▸ **Task objective**:
As you look over the data below, please find each line where the word "that" appears, then copy it.

▸ **Extracted data entries**:
□ □ □ □

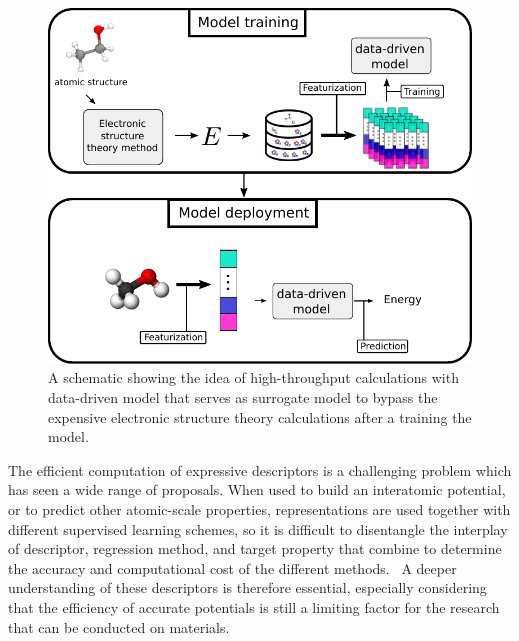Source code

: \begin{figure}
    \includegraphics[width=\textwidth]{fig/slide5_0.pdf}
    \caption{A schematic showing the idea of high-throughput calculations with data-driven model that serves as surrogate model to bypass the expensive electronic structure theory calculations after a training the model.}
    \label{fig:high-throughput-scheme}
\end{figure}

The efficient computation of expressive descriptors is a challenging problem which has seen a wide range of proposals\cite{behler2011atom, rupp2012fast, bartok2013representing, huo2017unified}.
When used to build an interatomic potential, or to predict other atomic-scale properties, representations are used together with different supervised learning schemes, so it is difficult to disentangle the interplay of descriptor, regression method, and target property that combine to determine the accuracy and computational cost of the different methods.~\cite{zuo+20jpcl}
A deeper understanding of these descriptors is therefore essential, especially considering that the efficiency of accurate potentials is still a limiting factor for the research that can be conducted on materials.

□ □ □ □

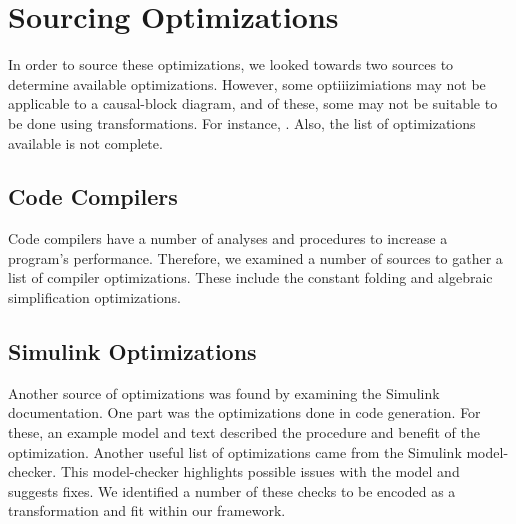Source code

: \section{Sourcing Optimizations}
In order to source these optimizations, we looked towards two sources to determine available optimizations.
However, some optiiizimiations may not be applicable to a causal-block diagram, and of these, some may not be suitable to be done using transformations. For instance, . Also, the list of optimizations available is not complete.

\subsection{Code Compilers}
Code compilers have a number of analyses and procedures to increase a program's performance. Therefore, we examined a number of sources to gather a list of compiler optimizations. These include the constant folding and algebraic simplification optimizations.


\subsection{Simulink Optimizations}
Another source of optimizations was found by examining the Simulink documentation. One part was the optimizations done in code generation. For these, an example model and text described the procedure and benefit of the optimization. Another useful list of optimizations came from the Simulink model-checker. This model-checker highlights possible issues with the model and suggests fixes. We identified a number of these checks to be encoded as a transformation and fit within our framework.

□ □ □ □

▸ **Answer to this task**:
    \caption{A schematic showing the idea of high-throughput calculations with data-driven model that serves as surrogate model to bypass the expensive electronic structure theory calculations after a training the model.}
When used to build an interatomic potential, or to predict other atomic-scale properties, representations are used together with different supervised learning schemes, so it is difficult to disentangle the interplay of descriptor, regression method, and target property that combine to determine the accuracy and computational cost of the different methods.~\cite{zuo+20jpcl}
A deeper understanding of these descriptors is therefore essential, especially considering that the efficiency of accurate potentials is still a limiting factor for the research that can be conducted on materials.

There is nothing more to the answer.